### TASK BRIEF
A single figure is required: the number of lines below that contain "DoxyCompactItemize".

### TASK MATERIAL
· · · · · · ·

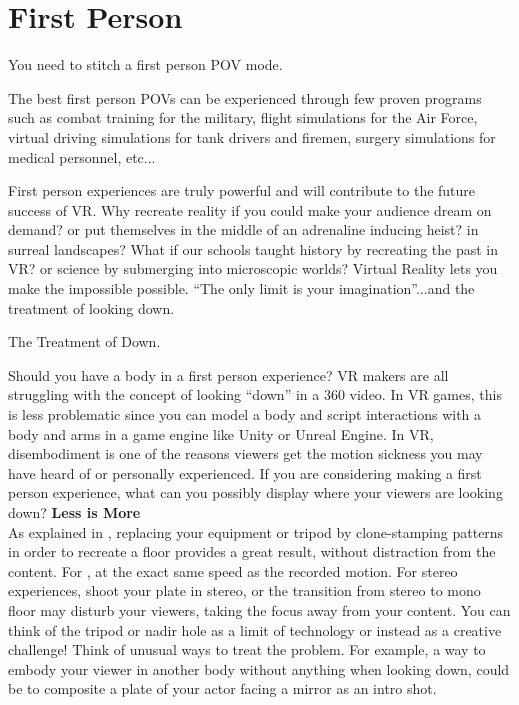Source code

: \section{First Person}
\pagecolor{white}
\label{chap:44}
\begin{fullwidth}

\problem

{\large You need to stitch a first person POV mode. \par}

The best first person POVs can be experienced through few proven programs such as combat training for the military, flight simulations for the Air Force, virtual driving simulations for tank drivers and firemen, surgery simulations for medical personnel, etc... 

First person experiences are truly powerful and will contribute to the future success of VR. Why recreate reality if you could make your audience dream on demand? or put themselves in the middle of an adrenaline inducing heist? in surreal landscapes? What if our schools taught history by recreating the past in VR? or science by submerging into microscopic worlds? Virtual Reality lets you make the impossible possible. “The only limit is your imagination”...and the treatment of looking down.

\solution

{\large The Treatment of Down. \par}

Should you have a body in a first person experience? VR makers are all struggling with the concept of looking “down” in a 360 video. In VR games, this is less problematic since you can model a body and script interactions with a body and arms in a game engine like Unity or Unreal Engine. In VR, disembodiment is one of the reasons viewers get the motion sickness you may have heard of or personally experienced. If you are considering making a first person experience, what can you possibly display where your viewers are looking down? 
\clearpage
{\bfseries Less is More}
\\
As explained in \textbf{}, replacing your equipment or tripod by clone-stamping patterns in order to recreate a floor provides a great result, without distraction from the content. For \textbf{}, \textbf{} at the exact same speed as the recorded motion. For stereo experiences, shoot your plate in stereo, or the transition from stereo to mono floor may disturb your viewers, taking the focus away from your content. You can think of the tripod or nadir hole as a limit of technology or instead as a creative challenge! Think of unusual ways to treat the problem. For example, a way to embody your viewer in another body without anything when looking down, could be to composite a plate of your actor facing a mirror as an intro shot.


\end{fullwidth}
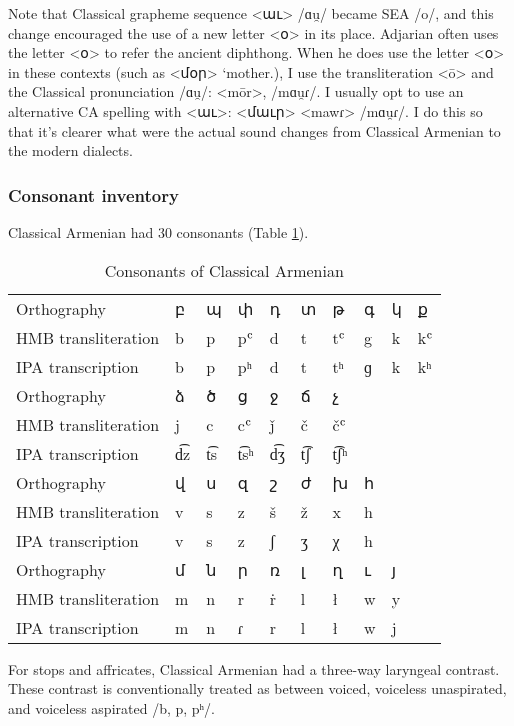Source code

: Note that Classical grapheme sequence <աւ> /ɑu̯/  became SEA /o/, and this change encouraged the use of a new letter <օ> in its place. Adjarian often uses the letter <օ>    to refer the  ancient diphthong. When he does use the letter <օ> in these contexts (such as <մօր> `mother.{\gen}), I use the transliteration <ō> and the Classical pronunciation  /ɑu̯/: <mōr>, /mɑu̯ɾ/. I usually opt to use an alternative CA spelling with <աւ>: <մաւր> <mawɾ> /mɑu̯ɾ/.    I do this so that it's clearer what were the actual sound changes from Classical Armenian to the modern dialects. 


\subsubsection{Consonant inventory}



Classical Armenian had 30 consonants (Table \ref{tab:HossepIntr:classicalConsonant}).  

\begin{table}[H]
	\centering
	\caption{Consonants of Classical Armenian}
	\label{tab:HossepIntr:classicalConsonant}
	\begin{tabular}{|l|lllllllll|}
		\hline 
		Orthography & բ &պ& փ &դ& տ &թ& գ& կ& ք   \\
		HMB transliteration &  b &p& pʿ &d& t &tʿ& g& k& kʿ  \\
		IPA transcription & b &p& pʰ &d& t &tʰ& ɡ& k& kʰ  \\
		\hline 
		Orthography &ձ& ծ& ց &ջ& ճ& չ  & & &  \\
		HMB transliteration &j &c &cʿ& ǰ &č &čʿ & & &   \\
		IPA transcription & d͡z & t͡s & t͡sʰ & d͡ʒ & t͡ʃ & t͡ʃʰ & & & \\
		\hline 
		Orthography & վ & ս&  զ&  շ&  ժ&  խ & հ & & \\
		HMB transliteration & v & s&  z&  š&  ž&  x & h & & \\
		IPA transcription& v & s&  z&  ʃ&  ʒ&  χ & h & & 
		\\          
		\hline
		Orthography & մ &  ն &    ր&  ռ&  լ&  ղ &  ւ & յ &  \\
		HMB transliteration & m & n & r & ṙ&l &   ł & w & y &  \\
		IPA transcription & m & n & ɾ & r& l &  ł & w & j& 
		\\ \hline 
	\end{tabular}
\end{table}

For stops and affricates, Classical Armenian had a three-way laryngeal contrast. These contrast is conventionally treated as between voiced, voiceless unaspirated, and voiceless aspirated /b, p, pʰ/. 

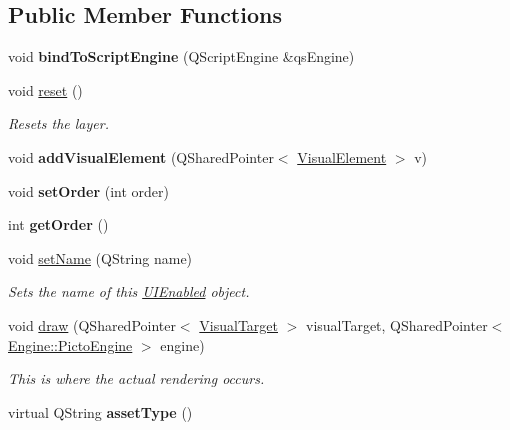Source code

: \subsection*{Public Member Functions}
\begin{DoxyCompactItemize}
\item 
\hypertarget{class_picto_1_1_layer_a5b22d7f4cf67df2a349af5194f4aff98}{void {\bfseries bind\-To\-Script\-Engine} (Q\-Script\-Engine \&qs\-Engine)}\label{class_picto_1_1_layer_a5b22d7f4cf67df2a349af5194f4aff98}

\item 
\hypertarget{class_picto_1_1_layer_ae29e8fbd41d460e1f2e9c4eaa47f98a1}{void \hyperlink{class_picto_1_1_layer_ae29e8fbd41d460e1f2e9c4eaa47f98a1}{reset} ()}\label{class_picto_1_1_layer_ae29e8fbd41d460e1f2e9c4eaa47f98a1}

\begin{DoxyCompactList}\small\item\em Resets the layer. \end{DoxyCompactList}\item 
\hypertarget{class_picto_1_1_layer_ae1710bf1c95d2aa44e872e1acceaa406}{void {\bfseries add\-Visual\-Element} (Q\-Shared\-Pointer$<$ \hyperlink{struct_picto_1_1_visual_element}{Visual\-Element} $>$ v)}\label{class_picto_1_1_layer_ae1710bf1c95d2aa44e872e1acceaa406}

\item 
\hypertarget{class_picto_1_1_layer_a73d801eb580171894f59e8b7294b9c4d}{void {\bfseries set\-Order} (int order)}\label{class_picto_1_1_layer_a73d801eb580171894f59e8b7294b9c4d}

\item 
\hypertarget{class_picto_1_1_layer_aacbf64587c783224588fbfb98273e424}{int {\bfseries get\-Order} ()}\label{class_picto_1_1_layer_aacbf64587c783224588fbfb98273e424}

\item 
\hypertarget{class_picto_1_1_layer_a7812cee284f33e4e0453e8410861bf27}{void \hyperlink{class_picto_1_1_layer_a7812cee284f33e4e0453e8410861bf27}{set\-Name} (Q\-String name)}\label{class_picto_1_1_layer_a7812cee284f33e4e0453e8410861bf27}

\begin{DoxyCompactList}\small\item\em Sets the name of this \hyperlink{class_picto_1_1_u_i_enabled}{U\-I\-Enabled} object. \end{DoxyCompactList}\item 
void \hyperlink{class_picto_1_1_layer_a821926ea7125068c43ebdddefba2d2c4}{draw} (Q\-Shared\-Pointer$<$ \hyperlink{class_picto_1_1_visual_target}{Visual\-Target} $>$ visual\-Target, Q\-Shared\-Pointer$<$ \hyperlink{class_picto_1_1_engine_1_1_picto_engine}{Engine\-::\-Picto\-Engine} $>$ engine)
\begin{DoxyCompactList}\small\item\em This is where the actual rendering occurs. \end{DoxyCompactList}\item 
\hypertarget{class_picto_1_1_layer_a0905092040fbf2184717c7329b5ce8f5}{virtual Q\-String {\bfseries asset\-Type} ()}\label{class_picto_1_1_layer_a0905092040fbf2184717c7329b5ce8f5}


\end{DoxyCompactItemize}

· · · · · · ·

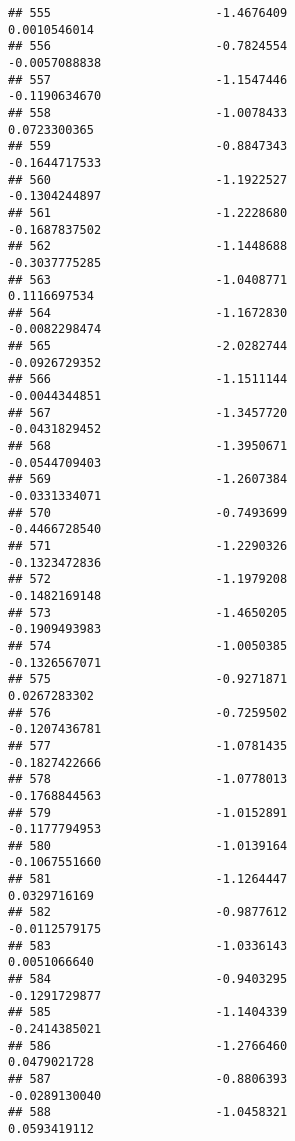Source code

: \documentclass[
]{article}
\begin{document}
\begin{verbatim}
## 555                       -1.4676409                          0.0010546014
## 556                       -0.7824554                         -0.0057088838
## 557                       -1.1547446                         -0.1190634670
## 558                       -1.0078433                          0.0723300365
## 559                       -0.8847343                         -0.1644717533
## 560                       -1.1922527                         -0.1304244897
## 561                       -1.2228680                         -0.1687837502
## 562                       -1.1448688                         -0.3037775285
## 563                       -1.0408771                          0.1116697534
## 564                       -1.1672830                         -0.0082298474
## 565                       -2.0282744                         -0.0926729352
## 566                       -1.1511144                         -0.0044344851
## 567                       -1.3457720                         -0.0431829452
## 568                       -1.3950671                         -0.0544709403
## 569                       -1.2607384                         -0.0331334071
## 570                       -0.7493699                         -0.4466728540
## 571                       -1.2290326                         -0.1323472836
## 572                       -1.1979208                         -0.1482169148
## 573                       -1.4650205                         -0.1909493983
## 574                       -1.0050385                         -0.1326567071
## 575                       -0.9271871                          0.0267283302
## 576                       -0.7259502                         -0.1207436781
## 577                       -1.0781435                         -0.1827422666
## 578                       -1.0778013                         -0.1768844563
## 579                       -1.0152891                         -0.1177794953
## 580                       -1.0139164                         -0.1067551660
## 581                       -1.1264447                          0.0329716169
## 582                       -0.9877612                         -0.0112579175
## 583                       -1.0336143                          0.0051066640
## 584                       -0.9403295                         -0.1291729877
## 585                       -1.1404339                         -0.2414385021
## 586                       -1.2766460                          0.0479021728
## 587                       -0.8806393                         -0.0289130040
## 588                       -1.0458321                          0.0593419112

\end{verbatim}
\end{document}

· · · · · · ·

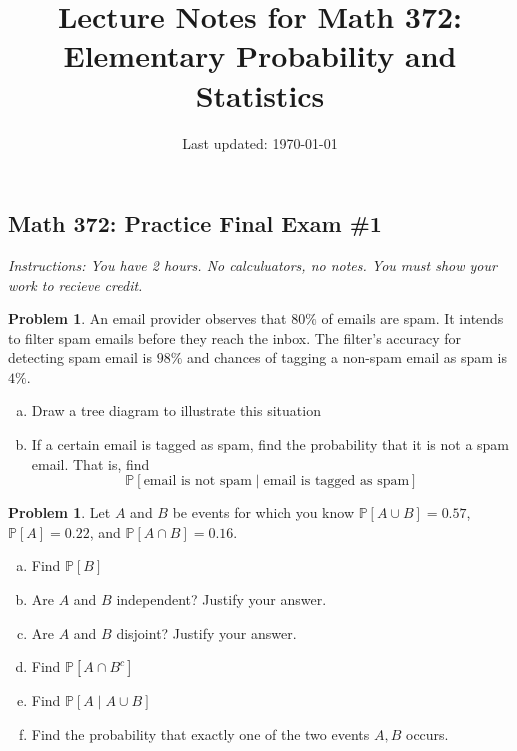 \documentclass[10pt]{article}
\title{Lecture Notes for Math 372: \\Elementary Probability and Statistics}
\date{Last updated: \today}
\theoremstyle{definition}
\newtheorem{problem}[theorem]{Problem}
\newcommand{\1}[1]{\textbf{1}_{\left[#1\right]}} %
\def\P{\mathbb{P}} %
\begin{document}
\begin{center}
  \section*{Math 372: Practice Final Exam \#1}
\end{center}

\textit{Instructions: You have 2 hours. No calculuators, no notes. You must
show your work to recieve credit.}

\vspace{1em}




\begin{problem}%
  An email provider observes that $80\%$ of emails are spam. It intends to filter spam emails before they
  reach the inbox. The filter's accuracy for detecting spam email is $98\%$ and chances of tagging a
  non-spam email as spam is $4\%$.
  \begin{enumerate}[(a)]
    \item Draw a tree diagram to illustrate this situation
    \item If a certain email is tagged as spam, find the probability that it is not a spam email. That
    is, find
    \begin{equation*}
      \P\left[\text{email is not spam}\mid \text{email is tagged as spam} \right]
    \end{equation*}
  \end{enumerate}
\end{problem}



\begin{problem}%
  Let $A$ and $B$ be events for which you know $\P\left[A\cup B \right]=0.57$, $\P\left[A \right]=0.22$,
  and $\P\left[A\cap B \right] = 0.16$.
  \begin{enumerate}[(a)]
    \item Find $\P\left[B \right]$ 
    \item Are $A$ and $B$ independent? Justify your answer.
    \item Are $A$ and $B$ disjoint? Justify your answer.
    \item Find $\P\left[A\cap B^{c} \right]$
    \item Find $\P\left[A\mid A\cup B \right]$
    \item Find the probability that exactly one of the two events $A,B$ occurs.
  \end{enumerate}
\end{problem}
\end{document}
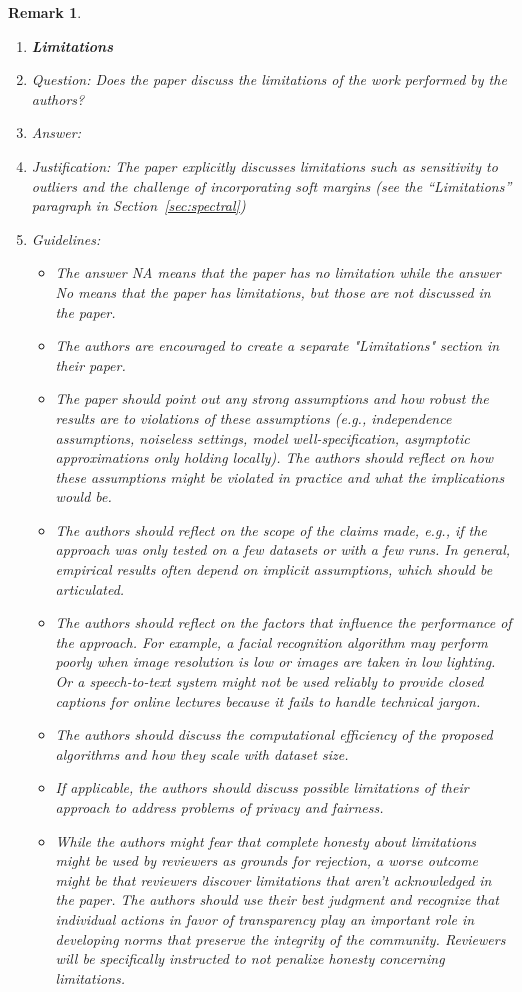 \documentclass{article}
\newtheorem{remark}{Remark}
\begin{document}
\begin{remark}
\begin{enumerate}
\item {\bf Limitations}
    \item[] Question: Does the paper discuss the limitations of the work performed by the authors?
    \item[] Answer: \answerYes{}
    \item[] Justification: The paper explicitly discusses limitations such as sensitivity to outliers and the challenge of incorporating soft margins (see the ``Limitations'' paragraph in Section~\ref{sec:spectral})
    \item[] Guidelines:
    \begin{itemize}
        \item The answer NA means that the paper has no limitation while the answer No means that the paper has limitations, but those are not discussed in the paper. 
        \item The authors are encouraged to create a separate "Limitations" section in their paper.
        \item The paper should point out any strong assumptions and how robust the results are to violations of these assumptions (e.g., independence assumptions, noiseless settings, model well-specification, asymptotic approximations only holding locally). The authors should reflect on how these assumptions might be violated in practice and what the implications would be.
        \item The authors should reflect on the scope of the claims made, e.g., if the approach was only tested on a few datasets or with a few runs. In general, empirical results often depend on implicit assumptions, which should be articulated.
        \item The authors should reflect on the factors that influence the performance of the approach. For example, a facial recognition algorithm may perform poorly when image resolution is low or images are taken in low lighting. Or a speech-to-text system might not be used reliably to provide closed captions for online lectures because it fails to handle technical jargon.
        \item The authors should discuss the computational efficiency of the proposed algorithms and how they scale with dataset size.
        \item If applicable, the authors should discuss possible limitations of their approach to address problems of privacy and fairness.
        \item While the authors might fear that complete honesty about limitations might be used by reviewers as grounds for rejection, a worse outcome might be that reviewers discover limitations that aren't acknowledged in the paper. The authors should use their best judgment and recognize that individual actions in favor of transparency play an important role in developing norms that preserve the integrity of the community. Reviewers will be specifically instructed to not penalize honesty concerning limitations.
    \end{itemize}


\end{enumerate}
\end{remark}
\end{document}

· · · · · · ·

### REPLY
2